Some are doing just that. Last year, the Kentucky County Employees Retirement System committed about $100 million to the Arctos American Football fund, which is run by Arctos Partners, one of the private-equity firms that won NFL approval. Arctos has taken minority stakes in the Los Angeles Chargers and Buffalo Bills.
Meanwhile, Oregon's treasury said last year that the state's Public Employees Retirement Fund "now has indirect exposure to franchises such as the Buffalo Bills, Golden State Warriors, San Antonio Spurs, Los Angeles Dodgers, Chelsea F.C., and Paris Saint-Germain" via investments it has made with Arctos.
More investors could pile in, given the finite number of investible teams. Professional sports teams are "a scarce and sought-after asset," says Shashin Khanna, vice president for corporate ratings, sports finance, at Morningstar DBRS. Of the five major U.S. sports leagues -- the NFL, the National Basketball Association, Major League Baseball, the National Hockey League, and Major League Soccer -- there are only "roughly 150 teams that an investor can own a piece of," says Khanna.
Other PE firms are paying attention. Arctos' experience investing in sports franchises helped attract private-equity giant KKR, which this month announced it would acquire Arctos in a $1.4 billion deal.

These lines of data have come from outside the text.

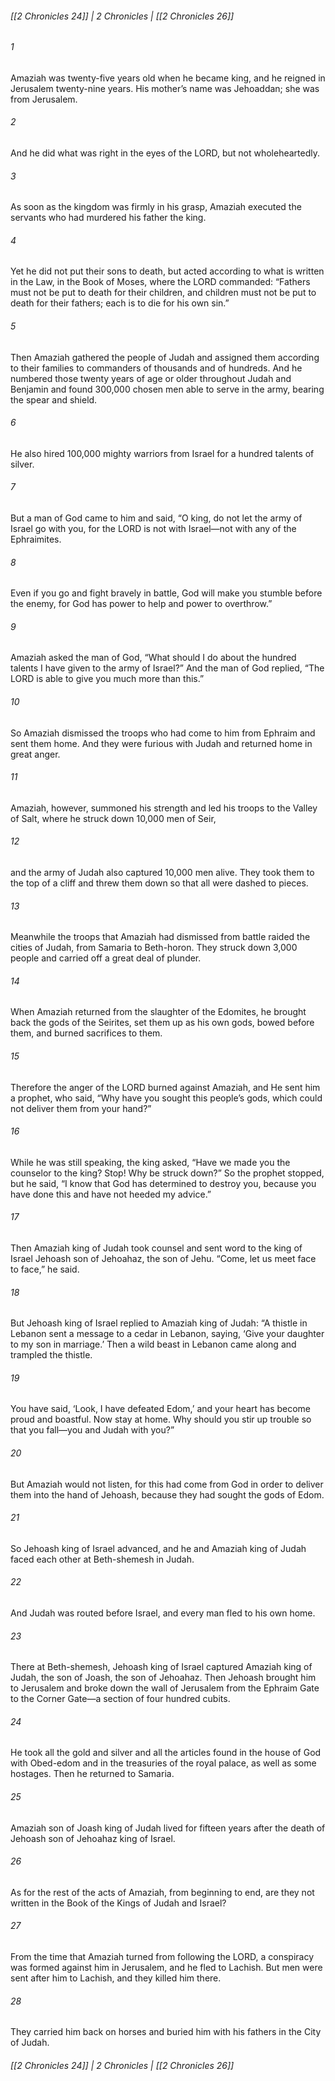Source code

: ###### [[2 Chronicles 24]] | 2 Chronicles | [[2 Chronicles 26]]

###### 1
Amaziah was twenty-five years old when he became king, and he reigned in Jerusalem twenty-nine years. His mother’s name was Jehoaddan; she was from Jerusalem.
###### 2
And he did what was right in the eyes of the LORD, but not wholeheartedly.
###### 3
As soon as the kingdom was firmly in his grasp, Amaziah executed the servants who had murdered his father the king.
###### 4
Yet he did not put their sons to death, but acted according to what is written in the Law, in the Book of Moses, where the LORD commanded: “Fathers must not be put to death for their children, and children must not be put to death for their fathers; each is to die for his own sin.”
###### 5
Then Amaziah gathered the people of Judah and assigned them according to their families to commanders of thousands and of hundreds. And he numbered those twenty years of age or older throughout Judah and Benjamin and found 300,000 chosen men able to serve in the army, bearing the spear and shield.
###### 6
He also hired 100,000 mighty warriors from Israel for a hundred talents of silver.
###### 7
But a man of God came to him and said, “O king, do not let the army of Israel go with you, for the LORD is not with Israel—not with any of the Ephraimites.
###### 8
Even if you go and fight bravely in battle, God will make you stumble before the enemy, for God has power to help and power to overthrow.”
###### 9
Amaziah asked the man of God, “What should I do about the hundred talents I have given to the army of Israel?” And the man of God replied, “The LORD is able to give you much more than this.”
###### 10
So Amaziah dismissed the troops who had come to him from Ephraim and sent them home. And they were furious with Judah and returned home in great anger.
###### 11
Amaziah, however, summoned his strength and led his troops to the Valley of Salt, where he struck down 10,000 men of Seir,
###### 12
and the army of Judah also captured 10,000 men alive. They took them to the top of a cliff and threw them down so that all were dashed to pieces.
###### 13
Meanwhile the troops that Amaziah had dismissed from battle raided the cities of Judah, from Samaria to Beth-horon. They struck down 3,000 people and carried off a great deal of plunder.
###### 14
When Amaziah returned from the slaughter of the Edomites, he brought back the gods of the Seirites, set them up as his own gods, bowed before them, and burned sacrifices to them.
###### 15
Therefore the anger of the LORD burned against Amaziah, and He sent him a prophet, who said, “Why have you sought this people’s gods, which could not deliver them from your hand?”
###### 16
While he was still speaking, the king asked, “Have we made you the counselor to the king? Stop! Why be struck down?” So the prophet stopped, but he said, “I know that God has determined to destroy you, because you have done this and have not heeded my advice.”
###### 17
Then Amaziah king of Judah took counsel and sent word to the king of Israel Jehoash son of Jehoahaz, the son of Jehu. “Come, let us meet face to face,” he said.
###### 18
But Jehoash king of Israel replied to Amaziah king of Judah: “A thistle in Lebanon sent a message to a cedar in Lebanon, saying, ‘Give your daughter to my son in marriage.’ Then a wild beast in Lebanon came along and trampled the thistle.
###### 19
You have said, ‘Look, I have defeated Edom,’ and your heart has become proud and boastful. Now stay at home. Why should you stir up trouble so that you fall—you and Judah with you?”
###### 20
But Amaziah would not listen, for this had come from God in order to deliver them into the hand of Jehoash, because they had sought the gods of Edom.
###### 21
So Jehoash king of Israel advanced, and he and Amaziah king of Judah faced each other at Beth-shemesh in Judah.
###### 22
And Judah was routed before Israel, and every man fled to his own home.
###### 23
There at Beth-shemesh, Jehoash king of Israel captured Amaziah king of Judah, the son of Joash, the son of Jehoahaz. Then Jehoash brought him to Jerusalem and broke down the wall of Jerusalem from the Ephraim Gate to the Corner Gate—a section of four hundred cubits.
###### 24
He took all the gold and silver and all the articles found in the house of God with Obed-edom and in the treasuries of the royal palace, as well as some hostages. Then he returned to Samaria.
###### 25
Amaziah son of Joash king of Judah lived for fifteen years after the death of Jehoash son of Jehoahaz king of Israel.
###### 26
As for the rest of the acts of Amaziah, from beginning to end, are they not written in the Book of the Kings of Judah and Israel?
###### 27
From the time that Amaziah turned from following the LORD, a conspiracy was formed against him in Jerusalem, and he fled to Lachish. But men were sent after him to Lachish, and they killed him there.
###### 28
They carried him back on horses and buried him with his fathers in the City of Judah.

###### [[2 Chronicles 24]] | 2 Chronicles | [[2 Chronicles 26]]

"Arctos provides KKR with a differentiated entry point into the sports franchise stakes sector, a category characterized by historical and expected long-term value appreciation and growing global demand," a joint press release from KKR and Arctos said.
Investing Case
Sports investing, as part of a pension fund's allocation to alternative investments, makes sense. Sports teams have the potential for strong returns, and offer diversification because their returns don't correlate with stock and bond markets, says Morningstar's Khanna.
"NFL franchise values have historically only gone in one direction, which is up," he says. The average NFL team is worth $7.1 billion, according to 2025 data from sports business website Sportico. That is about 20% more than the previous year, and double the average four years ago, says Khanna. "They've generally outpaced the S&P 500, and they are uncorrelated to the overall equity market."
Pension funds aren't the only ones eyeing NFL investment opportunities. At Morgan Stanley, wealthy individuals, family offices, and trusts have also shown increased interest in these deals over the past year, says Jim Hansberger, a financial advisor and global sports and entertainment director at Morgan Stanley Private Wealth Management.
"We are working with individual clients and institutions, and also advising through our investment bank," says Hansberger. He wouldn't name specific investment opportunities available to Morgan Stanley clients, but says "the investment opportunities go in all directions."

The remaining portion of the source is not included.